What the task asks: Wherever a picture appears in the data below, omit it, and restate everything else word for word.

BEGIN

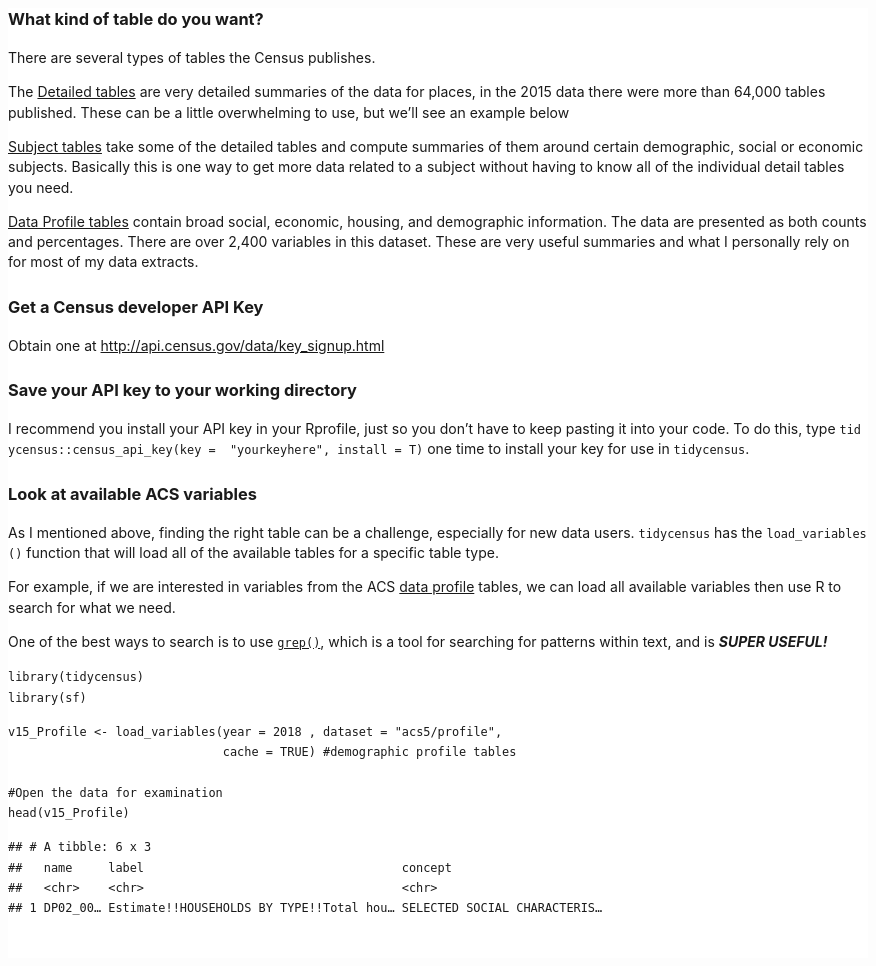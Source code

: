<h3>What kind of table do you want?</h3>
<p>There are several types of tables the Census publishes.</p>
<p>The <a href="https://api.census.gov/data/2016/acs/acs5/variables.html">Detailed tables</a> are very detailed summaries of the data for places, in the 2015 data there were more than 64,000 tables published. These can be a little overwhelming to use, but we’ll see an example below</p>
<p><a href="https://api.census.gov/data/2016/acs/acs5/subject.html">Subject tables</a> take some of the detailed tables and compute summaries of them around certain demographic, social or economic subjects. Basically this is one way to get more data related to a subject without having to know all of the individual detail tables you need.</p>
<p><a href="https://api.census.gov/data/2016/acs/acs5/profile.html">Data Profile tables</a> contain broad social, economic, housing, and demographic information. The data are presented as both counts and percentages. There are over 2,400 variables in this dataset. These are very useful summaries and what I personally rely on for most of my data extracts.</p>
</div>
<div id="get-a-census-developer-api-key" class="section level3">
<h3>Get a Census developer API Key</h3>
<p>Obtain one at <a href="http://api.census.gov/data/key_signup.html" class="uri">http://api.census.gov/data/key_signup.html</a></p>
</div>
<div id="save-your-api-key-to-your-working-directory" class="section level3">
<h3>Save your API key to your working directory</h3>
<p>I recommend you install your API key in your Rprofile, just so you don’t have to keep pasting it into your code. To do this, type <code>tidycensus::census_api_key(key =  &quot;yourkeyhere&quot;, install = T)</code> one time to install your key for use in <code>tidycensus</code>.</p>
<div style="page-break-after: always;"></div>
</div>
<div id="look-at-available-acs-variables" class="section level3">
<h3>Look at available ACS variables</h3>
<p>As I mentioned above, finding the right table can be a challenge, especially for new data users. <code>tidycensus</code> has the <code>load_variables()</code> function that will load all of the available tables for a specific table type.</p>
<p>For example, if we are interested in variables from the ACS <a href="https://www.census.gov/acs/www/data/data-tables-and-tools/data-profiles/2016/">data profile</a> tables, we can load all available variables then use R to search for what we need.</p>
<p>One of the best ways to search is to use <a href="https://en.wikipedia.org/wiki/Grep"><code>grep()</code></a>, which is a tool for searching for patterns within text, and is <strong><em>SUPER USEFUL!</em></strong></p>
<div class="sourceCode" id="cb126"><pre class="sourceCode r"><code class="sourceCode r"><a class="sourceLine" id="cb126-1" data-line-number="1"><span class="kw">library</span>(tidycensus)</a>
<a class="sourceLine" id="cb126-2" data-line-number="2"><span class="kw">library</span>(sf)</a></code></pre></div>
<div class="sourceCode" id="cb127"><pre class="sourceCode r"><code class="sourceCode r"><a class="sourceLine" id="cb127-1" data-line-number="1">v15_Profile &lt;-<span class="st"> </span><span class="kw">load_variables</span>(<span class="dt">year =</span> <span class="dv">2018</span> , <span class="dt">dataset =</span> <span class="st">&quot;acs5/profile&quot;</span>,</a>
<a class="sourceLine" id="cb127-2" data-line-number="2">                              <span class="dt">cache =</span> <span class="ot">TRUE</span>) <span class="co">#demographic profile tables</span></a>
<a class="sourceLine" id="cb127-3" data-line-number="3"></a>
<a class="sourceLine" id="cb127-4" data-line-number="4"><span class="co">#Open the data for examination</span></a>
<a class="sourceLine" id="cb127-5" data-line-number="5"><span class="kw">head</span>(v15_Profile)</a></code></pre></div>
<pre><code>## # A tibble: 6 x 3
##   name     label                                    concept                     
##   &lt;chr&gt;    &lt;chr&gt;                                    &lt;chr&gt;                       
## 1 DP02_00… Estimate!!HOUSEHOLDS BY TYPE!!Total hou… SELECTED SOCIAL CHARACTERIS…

END

Answer for the task:
Source code

:<h3>What kind of table do you want?</h3>
<p>There are several types of tables the Census publishes.</p>
<p>The <a href="https://api.census.gov/data/2016/acs/acs5/variables.html">Detailed tables</a> are very detailed summaries of the data for places, in the 2015 data there were more than 64,000 tables published. These can be a little overwhelming to use, but we’ll see an example below</p>
<p><a href="https://api.census.gov/data/2016/acs/acs5/subject.html">Subject tables</a> take some of the detailed tables and compute summaries of them around certain demographic, social or economic subjects. Basically this is one way to get more data related to a subject without having to know all of the individual detail tables you need.</p>
<p><a href="https://api.census.gov/data/2016/acs/acs5/profile.html">Data Profile tables</a> contain broad social, economic, housing, and demographic information. The data are presented as both counts and percentages. There are over 2,400 variables in this dataset. These are very useful summaries and what I personally rely on for most of my data extracts.</p>
</div>
<div id="get-a-census-developer-api-key" class="section level3">
<h3>Get a Census developer API Key</h3>
<p>Obtain one at <a href="http://api.census.gov/data/key_signup.html" class="uri">http://api.census.gov/data/key_signup.html</a></p>
</div>
<div id="save-your-api-key-to-your-working-directory" class="section level3">
<h3>Save your API key to your working directory</h3>
<p>I recommend you install your API key in your Rprofile, just so you don’t have to keep pasting it into your code. To do this, type <code>tidycensus::census_api_key(key =  &quot;yourkeyhere&quot;, install = T)</code> one time to install your key for use in <code>tidycensus</code>.</p>
<div style="page-break-after: always;"></div>
</div>
<div id="look-at-available-acs-variables" class="section level3">
<h3>Look at available ACS variables</h3>
<p>As I mentioned above, finding the right table can be a challenge, especially for new data users. <code>tidycensus</code> has the <code>load_variables()</code> function that will load all of the available tables for a specific table type.</p>
<p>For example, if we are interested in variables from the ACS <a href="https://www.census.gov/acs/www/data/data-tables-and-tools/data-profiles/2016/">data profile</a> tables, we can load all available variables then use R to search for what we need.</p>
<p>One of the best ways to search is to use <a href="https://en.wikipedia.org/wiki/Grep"><code>grep()</code></a>, which is a tool for searching for patterns within text, and is <strong><em>SUPER USEFUL!</em></strong></p>
<div class="sourceCode" id="cb126"><pre class="sourceCode r"><code class="sourceCode r"><a class="sourceLine" id="cb126-1" data-line-number="1"><span class="kw">library</span>(tidycensus)</a>
<a class="sourceLine" id="cb126-2" data-line-number="2"><span class="kw">library</span>(sf)</a></code></pre></div>
<div class="sourceCode" id="cb127"><pre class="sourceCode r"><code class="sourceCode r"><a class="sourceLine" id="cb127-1" data-line-number="1">v15_Profile &lt;-<span class="st"> </span><span class="kw">load_variables</span>(<span class="dt">year =</span> <span class="dv">2018</span> , <span class="dt">dataset =</span> <span class="st">&quot;acs5/profile&quot;</span>,</a>
<a class="sourceLine" id="cb127-2" data-line-number="2">                              <span class="dt">cache =</span> <span class="ot">TRUE</span>) <span class="co">#demographic profile tables</span></a>
<a class="sourceLine" id="cb127-3" data-line-number="3"></a>
<a class="sourceLine" id="cb127-4" data-line-number="4"><span class="co">#Open the data for examination</span></a>
<a class="sourceLine" id="cb127-5" data-line-number="5"><span class="kw">head</span>(v15_Profile)</a></code></pre></div>
<pre><code>## # A tibble: 6 x 3
##   name     label                                    concept                     
##   &lt;chr&gt;    &lt;chr&gt;                                    &lt;chr&gt;                       
## 1 DP02_00… Estimate!!HOUSEHOLDS BY TYPE!!Total hou… SELECTED SOCIAL CHARACTERIS…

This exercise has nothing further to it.